Unifying Concepts

Diagnostic Criteria for Multiple-System Atrophy (MSA)

Multiple system atrophy (MSA) is a sporadic and fatal alpha-synuclein-linked oligodendrogliopathy manifesting with progressive autonomic failure, poorly levodopa-responsive parkinsonism, and cerebellar ataxia, in any combination.

Diagnostic Criteria for Multiple-System Atrophy (MSA)
Definite MSA
Neuropathological findings during postmortem examination must include the following:

  • Widespread and abundant cerebral alpha-synuclein–positive GCIs
  • Neurodegenerative changes in striatonigral or olivopontocerebellar region

Probable MSA
Sporadic, progressive disease in adults (onset after 30 yr of age) characterized by autonomic failure, including urinary incontinence (with erectile dysfunction in men), or an orthostatic decrease in blood pressure by at least 30 mm Hg systolic or 15 mm Hg diastolic within 3 min of standing, plus one of the following:

  • Parkinsonism (slowness of movements, rigidity, and tendency to fall) with poor response to levodopa (parkinsonian subtype [MSA-P])
  • A cerebellar syndrome (wide-based gait, uncoordinated limb movements, action tremor, and nystagmus) (cerebellar subtype [MSA-C])

Possible MSA
A sporadic, progressive, adult-onset disease characterized by the following:
* Parkinsonism (slowness of movements, rigidity, and tendency to fall) or a cerebellar syndrome (wide-based gait, uncoordinated limb movements, action tremor, and nystagmus)
* At least one feature suggesting autonomic dysfunction (otherwise unexplained urinary urgency or frequency, incomplete bladder emptying, erectile dysfunction in men, or a substantial orthostatic blood-pressure decline that does not meet the level required for probable MSA)
* At least one of the following additional features:

  • Possible MSA-P or MSA-C: Babinski sign with hyperreflexia, stridor
  • Possible MSA-P: rapidly progressive parkinsonism; poor response to levodopa; recurrent falls within 3 yr after the onset of motor symptoms; cerebellar features (wide-based gait; cerebellar dysarthria; uncoordinated limb movements; or spontaneous, gaze-evoked, or positional downbeat nystagmus); recurrent choking within 5 yr after the onset of motor symptoms; atrophy on MRI of the putamen, middle cerebellar peduncle, pons, or cerebellum; hypometabolism on FDG-PET in the putamen, brain stem, or cerebellum
  • Possible MSA-C: parkinsonism; atrophy on MRI of the putamen, middle cerebellar peduncle, or pons; hypometabolism on FDGPET in the putamen; presynaptic nigrostriatal dopaminergic denervation on SPECT or PET

Features supporting the diagnosis of MSA (red flags) and features not supporting the diagnosis

  • Supporting: head–neck dystonia; disproportionate antecollis; bent spine (forward, lateral, or both); contractures of the hands or feet; inspiratory sighs; severe dysphonia; severe dysarthria; new or increased snoring; cold hands and feet; emotional incontinence (pathologic laughter or crying); jerky, irregular, or postural or action tremor
  • Not supporting: classic “pill-rolling” rest tremor, clinically significant neuropathy, hallucinations not induced by drugs, onset after 75 yr of age, family history of ataxia or parkinsonism, dementia (in accordance with DSM-IV criteria), white-matter lesions suggesting multiple sclerosis

*FDG-PET [18F]-fluorodeoxyglucose–positron-emission tomography; GCI glial cytoplasmic inclusion; and SPECT single-photon-emission computed tomography.

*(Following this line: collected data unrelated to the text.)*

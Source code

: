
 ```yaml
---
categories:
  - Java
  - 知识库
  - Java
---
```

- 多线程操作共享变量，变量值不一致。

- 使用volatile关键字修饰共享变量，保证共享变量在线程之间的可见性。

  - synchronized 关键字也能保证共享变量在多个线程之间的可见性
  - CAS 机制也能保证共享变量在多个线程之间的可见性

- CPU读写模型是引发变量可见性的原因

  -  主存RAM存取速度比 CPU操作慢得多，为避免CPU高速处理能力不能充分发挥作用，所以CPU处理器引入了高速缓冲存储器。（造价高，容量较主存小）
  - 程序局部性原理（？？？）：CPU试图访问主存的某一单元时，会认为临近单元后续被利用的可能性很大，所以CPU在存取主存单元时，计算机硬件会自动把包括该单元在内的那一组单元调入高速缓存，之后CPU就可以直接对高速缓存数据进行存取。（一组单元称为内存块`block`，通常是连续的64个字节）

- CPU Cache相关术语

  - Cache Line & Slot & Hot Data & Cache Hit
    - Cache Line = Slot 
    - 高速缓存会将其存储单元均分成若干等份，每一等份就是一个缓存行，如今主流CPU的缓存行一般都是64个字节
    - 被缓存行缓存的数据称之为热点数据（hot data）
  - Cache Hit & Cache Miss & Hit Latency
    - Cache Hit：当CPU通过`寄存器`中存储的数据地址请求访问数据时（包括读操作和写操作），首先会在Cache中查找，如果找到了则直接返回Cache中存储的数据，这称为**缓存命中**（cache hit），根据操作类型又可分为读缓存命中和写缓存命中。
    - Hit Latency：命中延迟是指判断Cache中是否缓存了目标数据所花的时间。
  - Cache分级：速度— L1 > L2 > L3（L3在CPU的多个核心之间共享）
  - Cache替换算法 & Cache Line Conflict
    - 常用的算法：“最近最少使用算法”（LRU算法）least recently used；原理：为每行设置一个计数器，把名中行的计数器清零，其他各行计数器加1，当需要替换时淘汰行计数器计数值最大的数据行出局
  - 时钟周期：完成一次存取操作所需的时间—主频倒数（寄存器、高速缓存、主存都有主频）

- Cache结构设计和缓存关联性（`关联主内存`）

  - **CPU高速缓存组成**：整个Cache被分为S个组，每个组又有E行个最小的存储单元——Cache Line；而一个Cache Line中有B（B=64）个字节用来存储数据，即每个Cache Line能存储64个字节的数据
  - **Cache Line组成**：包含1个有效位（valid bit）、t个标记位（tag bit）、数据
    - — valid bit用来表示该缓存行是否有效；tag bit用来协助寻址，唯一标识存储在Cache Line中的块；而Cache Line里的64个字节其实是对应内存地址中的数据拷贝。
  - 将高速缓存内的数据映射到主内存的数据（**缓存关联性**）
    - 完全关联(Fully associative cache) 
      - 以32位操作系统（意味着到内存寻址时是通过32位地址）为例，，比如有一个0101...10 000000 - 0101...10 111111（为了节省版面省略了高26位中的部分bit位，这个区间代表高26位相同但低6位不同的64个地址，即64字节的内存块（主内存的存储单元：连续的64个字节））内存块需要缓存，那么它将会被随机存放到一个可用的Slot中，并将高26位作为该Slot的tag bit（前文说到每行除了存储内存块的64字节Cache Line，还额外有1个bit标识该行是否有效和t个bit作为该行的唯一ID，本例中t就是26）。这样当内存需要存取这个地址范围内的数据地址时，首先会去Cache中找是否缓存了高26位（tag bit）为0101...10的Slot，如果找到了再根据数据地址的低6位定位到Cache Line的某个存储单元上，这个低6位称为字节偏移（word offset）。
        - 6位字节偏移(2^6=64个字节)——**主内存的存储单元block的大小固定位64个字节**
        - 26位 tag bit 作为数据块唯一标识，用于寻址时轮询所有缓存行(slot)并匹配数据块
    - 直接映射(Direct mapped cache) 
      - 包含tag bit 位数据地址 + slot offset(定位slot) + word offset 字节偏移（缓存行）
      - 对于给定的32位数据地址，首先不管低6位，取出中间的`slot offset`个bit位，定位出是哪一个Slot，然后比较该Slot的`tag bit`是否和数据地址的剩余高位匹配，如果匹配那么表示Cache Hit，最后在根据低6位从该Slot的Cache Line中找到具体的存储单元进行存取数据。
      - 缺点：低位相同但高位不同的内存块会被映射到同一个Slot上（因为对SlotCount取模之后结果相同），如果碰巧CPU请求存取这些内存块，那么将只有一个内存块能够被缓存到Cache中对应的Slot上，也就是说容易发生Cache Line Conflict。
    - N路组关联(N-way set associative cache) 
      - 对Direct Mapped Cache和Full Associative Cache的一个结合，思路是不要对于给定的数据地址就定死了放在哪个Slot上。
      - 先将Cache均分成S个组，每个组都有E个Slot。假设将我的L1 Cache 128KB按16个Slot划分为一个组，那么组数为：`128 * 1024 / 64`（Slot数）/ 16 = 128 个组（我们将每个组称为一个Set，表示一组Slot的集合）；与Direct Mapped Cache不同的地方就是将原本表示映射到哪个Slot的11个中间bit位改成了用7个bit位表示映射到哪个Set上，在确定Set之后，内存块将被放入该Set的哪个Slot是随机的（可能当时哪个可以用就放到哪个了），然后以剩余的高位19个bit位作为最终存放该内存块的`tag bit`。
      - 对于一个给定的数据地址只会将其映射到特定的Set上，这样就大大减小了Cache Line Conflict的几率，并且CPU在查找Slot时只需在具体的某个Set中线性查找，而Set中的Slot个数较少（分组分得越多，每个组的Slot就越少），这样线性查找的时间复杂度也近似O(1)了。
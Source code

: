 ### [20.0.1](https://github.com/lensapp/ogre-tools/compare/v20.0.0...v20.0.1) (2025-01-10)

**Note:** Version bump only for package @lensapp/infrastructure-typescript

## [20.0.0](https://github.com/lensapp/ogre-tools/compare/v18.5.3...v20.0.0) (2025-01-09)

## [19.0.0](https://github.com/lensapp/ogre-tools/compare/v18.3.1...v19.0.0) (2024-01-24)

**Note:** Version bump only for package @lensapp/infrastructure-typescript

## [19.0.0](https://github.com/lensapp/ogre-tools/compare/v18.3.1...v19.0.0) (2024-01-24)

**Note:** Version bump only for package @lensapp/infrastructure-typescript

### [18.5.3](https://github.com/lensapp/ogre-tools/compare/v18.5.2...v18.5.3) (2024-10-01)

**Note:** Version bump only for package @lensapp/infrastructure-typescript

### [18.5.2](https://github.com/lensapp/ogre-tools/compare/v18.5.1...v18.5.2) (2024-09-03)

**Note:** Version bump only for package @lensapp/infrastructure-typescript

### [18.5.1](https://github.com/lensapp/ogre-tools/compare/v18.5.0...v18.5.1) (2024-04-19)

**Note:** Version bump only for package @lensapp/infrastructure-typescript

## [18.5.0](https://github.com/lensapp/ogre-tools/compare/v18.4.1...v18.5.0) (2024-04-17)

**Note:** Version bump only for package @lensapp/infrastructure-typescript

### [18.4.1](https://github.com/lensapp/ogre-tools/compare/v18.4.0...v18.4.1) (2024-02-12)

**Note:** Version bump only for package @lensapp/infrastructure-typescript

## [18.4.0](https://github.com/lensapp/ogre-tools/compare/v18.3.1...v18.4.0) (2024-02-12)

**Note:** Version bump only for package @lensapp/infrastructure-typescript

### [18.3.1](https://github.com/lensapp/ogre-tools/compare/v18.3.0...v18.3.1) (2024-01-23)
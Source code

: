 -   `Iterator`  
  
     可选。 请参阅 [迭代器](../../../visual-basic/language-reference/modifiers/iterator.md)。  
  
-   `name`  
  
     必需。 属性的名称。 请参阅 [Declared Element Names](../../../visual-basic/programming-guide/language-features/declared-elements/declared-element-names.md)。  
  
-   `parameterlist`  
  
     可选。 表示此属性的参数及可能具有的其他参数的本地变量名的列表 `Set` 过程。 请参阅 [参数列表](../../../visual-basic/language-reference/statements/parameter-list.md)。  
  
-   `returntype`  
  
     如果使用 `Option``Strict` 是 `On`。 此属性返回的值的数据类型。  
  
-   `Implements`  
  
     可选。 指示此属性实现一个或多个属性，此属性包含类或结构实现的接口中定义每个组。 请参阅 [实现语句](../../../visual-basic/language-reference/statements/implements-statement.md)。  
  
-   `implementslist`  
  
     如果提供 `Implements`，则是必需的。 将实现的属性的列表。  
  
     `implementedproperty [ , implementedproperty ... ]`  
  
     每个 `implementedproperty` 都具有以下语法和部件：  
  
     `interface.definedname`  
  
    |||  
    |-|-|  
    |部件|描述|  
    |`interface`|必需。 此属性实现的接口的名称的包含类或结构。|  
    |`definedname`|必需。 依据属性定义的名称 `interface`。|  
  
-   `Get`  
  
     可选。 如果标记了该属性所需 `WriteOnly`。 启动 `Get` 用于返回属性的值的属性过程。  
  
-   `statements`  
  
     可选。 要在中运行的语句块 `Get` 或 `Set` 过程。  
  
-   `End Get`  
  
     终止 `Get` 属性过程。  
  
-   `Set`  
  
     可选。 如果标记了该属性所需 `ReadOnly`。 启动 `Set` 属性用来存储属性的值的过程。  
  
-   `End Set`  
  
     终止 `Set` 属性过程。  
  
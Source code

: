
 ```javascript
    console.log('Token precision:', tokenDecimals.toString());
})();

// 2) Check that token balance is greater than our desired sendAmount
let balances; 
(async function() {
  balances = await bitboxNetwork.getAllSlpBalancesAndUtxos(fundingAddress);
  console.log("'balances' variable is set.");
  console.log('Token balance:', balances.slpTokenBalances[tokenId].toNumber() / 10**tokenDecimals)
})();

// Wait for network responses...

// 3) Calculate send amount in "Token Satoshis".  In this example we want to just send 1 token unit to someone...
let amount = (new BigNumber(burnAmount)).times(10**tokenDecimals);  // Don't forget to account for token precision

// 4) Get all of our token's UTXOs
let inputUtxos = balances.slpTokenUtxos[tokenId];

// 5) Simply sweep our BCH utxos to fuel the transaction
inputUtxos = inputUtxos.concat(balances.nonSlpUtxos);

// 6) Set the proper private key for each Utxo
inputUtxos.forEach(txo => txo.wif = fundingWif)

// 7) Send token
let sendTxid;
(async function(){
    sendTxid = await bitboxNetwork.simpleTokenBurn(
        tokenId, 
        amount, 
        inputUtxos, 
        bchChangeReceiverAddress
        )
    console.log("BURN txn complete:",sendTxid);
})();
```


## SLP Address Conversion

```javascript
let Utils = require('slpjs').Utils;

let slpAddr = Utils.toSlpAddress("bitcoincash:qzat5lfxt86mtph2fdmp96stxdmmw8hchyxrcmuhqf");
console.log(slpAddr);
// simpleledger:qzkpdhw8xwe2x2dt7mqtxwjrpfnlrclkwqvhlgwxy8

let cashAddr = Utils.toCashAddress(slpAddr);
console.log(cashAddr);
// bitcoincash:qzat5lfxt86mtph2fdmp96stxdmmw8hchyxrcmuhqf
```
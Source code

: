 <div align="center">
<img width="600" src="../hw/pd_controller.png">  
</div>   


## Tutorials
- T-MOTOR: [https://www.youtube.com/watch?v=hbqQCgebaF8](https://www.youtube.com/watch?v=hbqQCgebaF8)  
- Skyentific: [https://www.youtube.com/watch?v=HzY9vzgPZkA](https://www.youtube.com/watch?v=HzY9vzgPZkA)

  1. Fanciulli A, Wenning GK. Multiple-system atrophy. N Engl J Med. 2015 Jan 15;372(3):249-63 [Medline]
  2. Wenning GK, Krismer F. Multiple system atrophy. Handb Clin Neurol. 2013;117:229-41. [Medline]
  3. Gilman S, Wenning GK, Low PA, Brooks DJ, Mathias CJ, Trojanowski JQ, Wood NW, Colosimo C, Dürr A, Fowler CJ, Kaufmann H, Klockgether T, Lees A, Poewe W, Quinn N, Revesz T, Robertson D, Sandroni P, Seppi K, Vidailhet M. Second consensus statement on the diagnosis of multiple system atrophy. Neurology. 2008 Aug 26;71(9):670-6. [Medline]


Created Apr 14, 2015.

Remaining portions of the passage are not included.